- Max Miller and Jane Carr (right) in the film
- Directed by: William Beaudine
- Written by: Frank Launder Robert Edmunds
- Based on: "Money by Wire" (play) Edward A. Paulton
- Produced by: Irving Asher
- Starring: Max Miller Chili Bouchier
- Cinematography: Basil Emmott
- Production company: Warner Brothers-First National Productions
- Distributed by: Warner Bros.
- Release date: November 1935;
- Running time: 82 minutes
- Country: United Kingdom
- Language: English

= Get Off My Foot =

Get Off My Foot is a lost 1935 British comedy film directed by William Beaudine and starring Max Miller and Chili Bouchier. It was written by Frank Launder and Robert Edmunds based on the play Money by Wire by Edward A. Paulton. The film was a quota quickie production.
== Preservation status ==
The British Film Institute has classed Get Off My Foot as a lost film. Its National Archive holds a collection of ephemera and stills but no film or video materials.

==Plot==
A Smithfield Market porter believes he was responsible for his friend's death. He flees to the country and obtains the position of butler with a wealthy family, and falls in love with one of the maids, played by Bouchier.

==Cast==
- Max Miller as Herbert Cronk
- Chili Bouchier as Marie
- Jane Carr as Helen Rawlingcourt
- Norma Varden as Mrs. Rawlingcourt
- Morland Graham as Mr. Rawlingcourt
- Reginald Purdell as Joe
- Vera Bogetti as Matilda
- Wally Patch as tramp

== Reception ==
The Monthly Film Bulletin wrote: "The few opening Smithfield and waterside scenes are made with an air of some reality and the butlering scenes give Max Miller opportunities for knockabout humour and a few digs at the huntin' and ridin' crowd – not very much is made of his fear of arrest. The situations include a bedroom scene and a farcical hunt. As a whole the film is amusing although the humour is slightly ponderous."

Kine Weekly wrote: "Robust, hilarious comedy, this film deserves to succeed because nothing has been left to chance; all the tried and trusted gags are in and a few good new ones."
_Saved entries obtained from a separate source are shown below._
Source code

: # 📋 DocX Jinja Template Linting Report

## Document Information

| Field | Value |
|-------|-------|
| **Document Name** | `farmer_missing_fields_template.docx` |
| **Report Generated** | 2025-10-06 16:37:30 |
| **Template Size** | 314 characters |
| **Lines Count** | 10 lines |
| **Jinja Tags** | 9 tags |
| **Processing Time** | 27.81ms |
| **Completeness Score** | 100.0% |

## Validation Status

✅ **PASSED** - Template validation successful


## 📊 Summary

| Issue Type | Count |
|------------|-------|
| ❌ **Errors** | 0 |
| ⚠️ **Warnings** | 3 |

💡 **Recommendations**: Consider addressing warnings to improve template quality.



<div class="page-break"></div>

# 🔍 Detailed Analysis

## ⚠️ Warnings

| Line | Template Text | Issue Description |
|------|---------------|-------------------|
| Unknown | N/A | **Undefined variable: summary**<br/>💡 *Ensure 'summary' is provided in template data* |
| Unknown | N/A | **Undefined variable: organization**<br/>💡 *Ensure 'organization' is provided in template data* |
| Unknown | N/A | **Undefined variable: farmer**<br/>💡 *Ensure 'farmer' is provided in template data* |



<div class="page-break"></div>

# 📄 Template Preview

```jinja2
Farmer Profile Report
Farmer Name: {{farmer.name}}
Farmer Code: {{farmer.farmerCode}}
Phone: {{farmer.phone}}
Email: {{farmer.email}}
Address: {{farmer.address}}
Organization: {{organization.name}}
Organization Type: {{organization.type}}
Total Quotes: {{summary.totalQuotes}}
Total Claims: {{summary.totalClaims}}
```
Picturegoer wrote: "'All the good old gags and some new ones are incorporated in this robust broad comedy, which is designed to exploit the humour of Max Miller and will doubtless please his numerous following. ... There is rather more polish about this production than in most comedies of its type, but it is the slapstick fooling which gives it its mass appeal. ... Max Miller carries the weight of the entertainment on his shoulders, and at times the load seems to be a bit too heavy; but the irresponsible comedian puts over his own type of material well. The rest of the cast work hard to 'feedf the lead. Action is rapid and, while some situations are hackneyed, the director has made the most of them."
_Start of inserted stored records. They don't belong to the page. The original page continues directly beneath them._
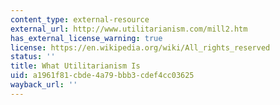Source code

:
 ```yaml
---
content_type: external-resource
external_url: http://www.utilitarianism.com/mill2.htm
has_external_license_warning: true
license: https://en.wikipedia.org/wiki/All_rights_reserved
status: ''
title: What Utilitarianism Is
uid: a1961f81-cbde-4a79-bbb3-cdef4cc03625
wayback_url: ''
---
```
The Daily Film Renter wrote: "Max Miller is the whole show, projecting his familiar music hall personality on to the screen with considerable success. A resourceful fun-maker, he is more than equal to every occasion, including even the violent love-making of the determined Helen, whose onslaughts, however, he rebuffs with hilarious vigour. ... Prominent in the supporting cast are Chili Bouchier, who is extremely good as Marie; Jane Carr, who enters enthusiastically into the spirit of the piece as the designing Helen; Wally Patch, as 2 double-crossing tramp; and Norma Vardon and Morland Graham, who give able studies of the impecunious Rawlincourts."

Picture Show wrote: "Max Miller is practically the whole show in this hearty comedy ... There is plenty of fun, and the supporting cast is adequate, although given few opportunities, There is no flagging in the pace of the picture, and it is deftly directed and well photographed."